Indianapolis Public Schools will take a slimmed-down tax request to voters in November in a bid to win the support from the Indy Chamber.

The district will now seek to raise $52 million through a capital bond referendum and a $220 million through an operating referendum that would boost its general fund over the next eight years. The school board approved the new amount for the operating referendum 5-0 at a meeting Tuesday night. The capital bond referendum was approved at the end of June.

Exterior of Christian Park School 82, a K-6 public school in Indianapolis.
The Indianapolis Public Schools will ask voters to authorize $52 million of bonds in November. Indianapolis Public Schools

“Over the last four months we’ve worked closely with Superintendent (Lewis) Ferebee and his team,” said Indy Chamber President and CEO Michael Huber. “Tonight, this work is paying off in a plan that’s realistic for our largest school system, reasonable for our taxpayers, and recognizes the value of great teachers and principals.”

The request is the third time the district has had to rescale its proposal in a bid to gain more community support.

The plan narrows the gap between the $100 million framework advanced by the Indy Chamber, based on an operational assessment conducted cooperatively with IPS, and the $315 million plan the board voted on last Tuesday.

“When we had the capital referendum public hearings the Indy Chamber of Commerce came out in support of it then and we have been in close communication working with chamber of commerce on the operational analysis, which guided their recommendations, which had an impact on ours,” said Ahmed Young, chief of staff and general counsel at IPS.

In March the district unveiled a $725 million funding plan for the November ballot, including $200 million for building improvements. That proposal was a scaled-down version of the original $1 billion funding plan that the district was looking to put on May’s ballot but when the measures failed to win significant support from community leaders, the school board withdrew its plans.

The district’s most recent proposal significantly scales back the capital bonding proposal to $52 million from $200 million. It will be spread across the district's 62 school facilities. Young said the district will focus on safety and security within the buildings.

It will have to determine other funding sources for issues related to deferred maintenance needs, improving energy efficiency and technology upgrades, he said.

“After significant stakeholder involvement with business leaders and the changing tide as it relates with the tax burden within the district leadership decided to lower that amount on capital referendum,” Young said.

District leaders have been collaborating with the business group since March to craft a slimmed down request after their first proposal garnered little community or business support. The district also rolled out a plan to cut about $21 million from its $269 million general fund budget for 2018-19.

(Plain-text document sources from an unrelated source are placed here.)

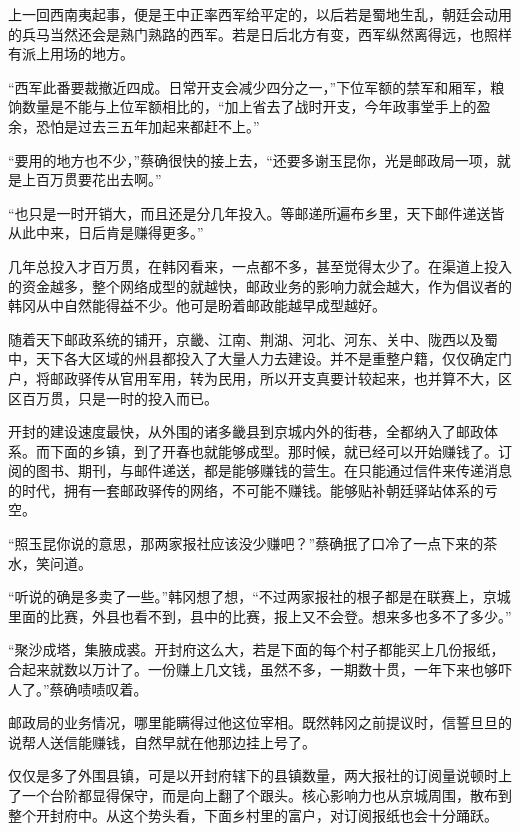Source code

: 上一回西南夷起事，便是王中正率西军给平定的，以后若是蜀地生乱，朝廷会动用的兵马当然还会是熟门熟路的西军。若是日后北方有变，西军纵然离得远，也照样有派上用场的地方。

“西军此番要裁撤近四成。日常开支会减少四分之一，”下位军额的禁军和厢军，粮饷数量是不能与上位军额相比的，“加上省去了战时开支，今年政事堂手上的盈余，恐怕是过去三五年加起来都赶不上。”

“要用的地方也不少，”蔡确很快的接上去，“还要多谢玉昆你，光是邮政局一项，就是上百万贯要花出去啊。”

“也只是一时开销大，而且还是分几年投入。等邮递所遍布乡里，天下邮件递送皆从此中来，日后肯是赚得更多。”

几年总投入才百万贯，在韩冈看来，一点都不多，甚至觉得太少了。在渠道上投入的资金越多，整个网络成型的就越快，邮政业务的影响力就会越大，作为倡议者的韩冈从中自然能得益不少。他可是盼着邮政能越早成型越好。

随着天下邮政系统的铺开，京畿、江南、荆湖、河北、河东、关中、陇西以及蜀中，天下各大区域的州县都投入了大量人力去建设。并不是重整户籍，仅仅确定门户，将邮政驿传从官用军用，转为民用，所以开支真要计较起来，也并算不大，区区百万贯，只是一时的投入而已。

开封的建设速度最快，从外围的诸多畿县到京城内外的街巷，全都纳入了邮政体系。而下面的乡镇，到了开春也就能够成型。那时候，就已经可以开始赚钱了。订阅的图书、期刊，与邮件递送，都是能够赚钱的营生。在只能通过信件来传递消息的时代，拥有一套邮政驿传的网络，不可能不赚钱。能够贴补朝廷驿站体系的亏空。

“照玉昆你说的意思，那两家报社应该没少赚吧？”蔡确抿了口冷了一点下来的茶水，笑问道。

“听说的确是多卖了一些。”韩冈想了想，“不过两家报社的根子都是在联赛上，京城里面的比赛，外县也看不到，县中的比赛，报上又不会登。想来多也多不了多少。”

“聚沙成塔，集腋成裘。开封府这么大，若是下面的每个村子都能买上几份报纸，合起来就数以万计了。一份赚上几文钱，虽然不多，一期数十贯，一年下来也够吓人了。”蔡确啧啧叹着。

邮政局的业务情况，哪里能瞒得过他这位宰相。既然韩冈之前提议时，信誓旦旦的说帮人送信能赚钱，自然早就在他那边挂上号了。

仅仅是多了外围县镇，可是以开封府辖下的县镇数量，两大报社的订阅量说顿时上了一个台阶都显得保守，而是向上翻了个跟头。核心影响力也从京城周围，散布到整个开封府中。从这个势头看，下面乡村里的富户，对订阅报纸也会十分踊跃。

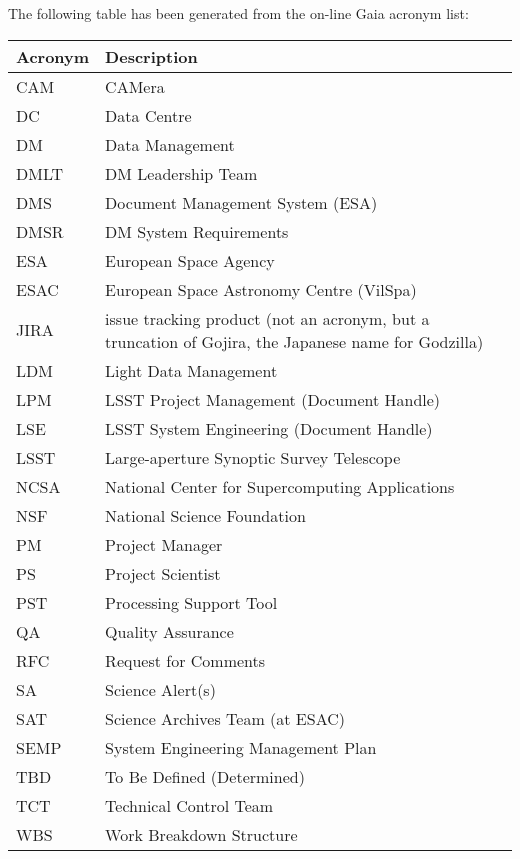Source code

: The following table has been generated from the on-line Gaia acronym list:
\newline\newline%
\addtocounter{table}{-1}
\begin{longtable}{|l|p{}|}\hline 
\textbf{Acronym} & \textbf{Description}  \\\hline
CAM&CAMera \\\hline
DC&Data Centre \\\hline
DM&Data Management \\\hline
DMLT&DM Leadership Team \\\hline
DMS&Document Management System (ESA) \\\hline
DMSR&DM System Requirements \\\hline
ESA&European Space Agency \\\hline
ESAC&European Space Astronomy Centre (VilSpa) \\\hline
JIRA&issue tracking product (not an acronym, but a truncation of Gojira, the Japanese name for Godzilla) \\\hline
LDM&Light Data Management \\\hline
LPM&LSST Project Management (Document Handle) \\\hline
LSE&LSST System Engineering (Document Handle) \\\hline
LSST&Large-aperture Synoptic Survey Telescope \\\hline
NCSA&National Center for Supercomputing Applications \\\hline
NSF&National Science Foundation \\\hline
PM&Project Manager \\\hline
PS&Project Scientist \\\hline
PST&Processing Support Tool \\\hline
QA&Quality Assurance \\\hline
RFC&Request for Comments \\\hline
SA&Science Alert(s) \\\hline
SAT&Science Archives Team (at ESAC) \\\hline
SEMP&System Engineering Management Plan \\\hline
TBD&To Be Defined (Determined) \\\hline
TCT&Technical Control Team \\\hline
WBS&Work Breakdown Structure \\\hline
\end{longtable} 
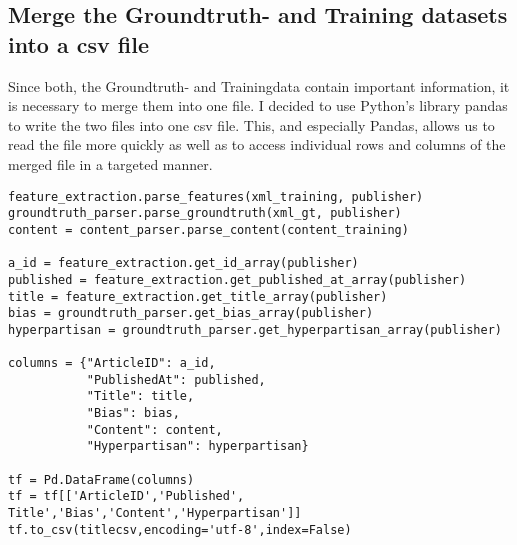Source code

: \documentclass[a4paper, 11pt,titlepage,oneside,openany]{book}
\begin{document}
\subsection{Merge the Groundtruth- and Training datasets into a csv file}
Since both, the Groundtruth- and Trainingdata contain important information, it is necessary to merge them into one file. I decided to use Python's library pandas to write the two files into one csv file. This, and especially Pandas, allows us to read the file more quickly as well as to access individual rows and columns of the merged file in a targeted manner.\\
\noindent
\begin{minipage}{\linewidth}
\begin{lstlisting}[frame=single]
feature_extraction.parse_features(xml_training, publisher)
groundtruth_parser.parse_groundtruth(xml_gt, publisher)
content = content_parser.parse_content(content_training)

a_id = feature_extraction.get_id_array(publisher)
published = feature_extraction.get_published_at_array(publisher)
title = feature_extraction.get_title_array(publisher)
bias = groundtruth_parser.get_bias_array(publisher)
hyperpartisan = groundtruth_parser.get_hyperpartisan_array(publisher)

columns = {"ArticleID": a_id,
           "PublishedAt": published,
           "Title": title,
           "Bias": bias,
           "Content": content,
           "Hyperpartisan": hyperpartisan}

tf = Pd.DataFrame(columns)
tf = tf[['ArticleID','Published', Title','Bias','Content','Hyperpartisan']]
tf.to_csv(titlecsv,encoding='utf-8',index=False)
\end{lstlisting}
\end{minipage}
\end{document}
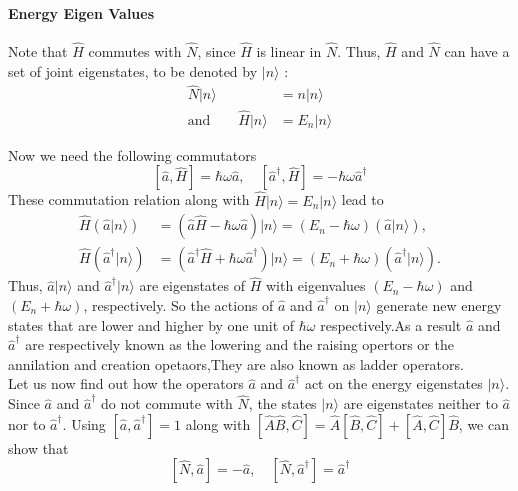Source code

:    \paragraph{Energy Eigen Values}
   Note that $\hat{H}$  commutes with $\hat{N}$, since $\hat{H}$ is linear in $\hat{N}$. Thus, $\hat{H}$ and $\hat{N}$ can have a set of joint eigenstates, to be denoted by $|n\rangle$ :
   	$$
   	\begin{aligned}
   	 \hat{N}|n\rangle&=n|n\rangle\\
   	  \text{and}\qquad
   	  \hat{H}|n\rangle&=E_{n}|n\rangle
   \end{aligned}
   $$
 
   Now we need the following commutators\\
$$[\hat{a}, \hat{H}]=\hbar \omega \hat{a}, \quad\left[\hat{a}^{\dagger}, \hat{H}\right]=-\hbar \omega \hat{a}^{\dagger}$$
These commutation relation along with  $\hat{H}|n\rangle=E_{n}|n\rangle$ lead to
$$\begin{aligned}
	\hat{H}(\hat{a}|n\rangle) &=(\hat{a} \hat{H}-\hbar \omega \hat{a})|n\rangle=\left(E_{n}-\hbar \omega\right)(\hat{a}|n\rangle), \\
	\hat{H}\left(\hat{a}^{\dagger}|n\rangle\right) &=\left(\hat{a}^{\dagger} \hat{H}+\hbar \omega \hat{a}^{\dagger}\right)|n\rangle=\left(E_{n}+\hbar \omega\right)\left(\hat{a}^{\dagger}|n\rangle\right) .
\end{aligned}$$
Thus, $\hat{a}|n\rangle$ and $\hat{a}^{\dagger}|n\rangle$ are eigenstates of $\hat{H}$ with eigenvalues $\left(E_{n}-\hbar \omega\right)$ and $\left(E_{n}+\hbar \omega\right)$, respectively. So the actions of $\hat{a}$ and $\hat{a}^{\dagger}$ on $|n\rangle$ generate new energy states that are lower and higher by one unit of $\hbar \omega$ respectively.As a result $\hat{a}$ and $\hat{a}^{\dagger}$ are respectively known as the lowering and the raising opertors or the annilation and creation opetaors,They are also known as ladder operators.\\
Let us now find out how the operators $\hat{a}$ and $\hat{a}^{\dagger}$ act on the energy eigenstates $|n\rangle$. Since $\hat{a}$ and $\hat{a}^{\dagger}$ do not commute with $\hat{N}$, the states $|n\rangle$ are eigenstates neither to $\hat{a}$ nor to $\hat{a}^{\dagger}$. Using $ \left[\hat{a}, \hat{a}^{\dagger}\right]=1$ along with $[\hat{A} \hat{B}, \hat{C}]=\hat{A}[\hat{B}, \hat{C}]+[\hat{A}, \hat{C}] \hat{B}$, we can show that\\
$$[\hat{N}, \hat{a}]=-\hat{a}, \quad\left[\hat{N}, \hat{a}^{\dagger}\right]=\hat{a}^{\dagger}$$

“We appreciate the involvement of the Chamber as we envision the future of our district – we knew this process wouldn’t always be easy, and more difficult decisions are ahead of us,” said Ferebee. “Looking forward, we’ll need the support of the Chamber and other community partners more than ever to pursue efficiencies and preserve educational options and learning opportunities for our students.”

Ferebee has warned that without the referendum the district faced cuts to services and potentially employees at the start of the 2018-19 school year.

The school district has $57 million in debt.

Moody's Investors Service rates the district's lease revenue bonds A1. In April, S&P dropped IPS to A-plus from AA and revised the outlook to negative.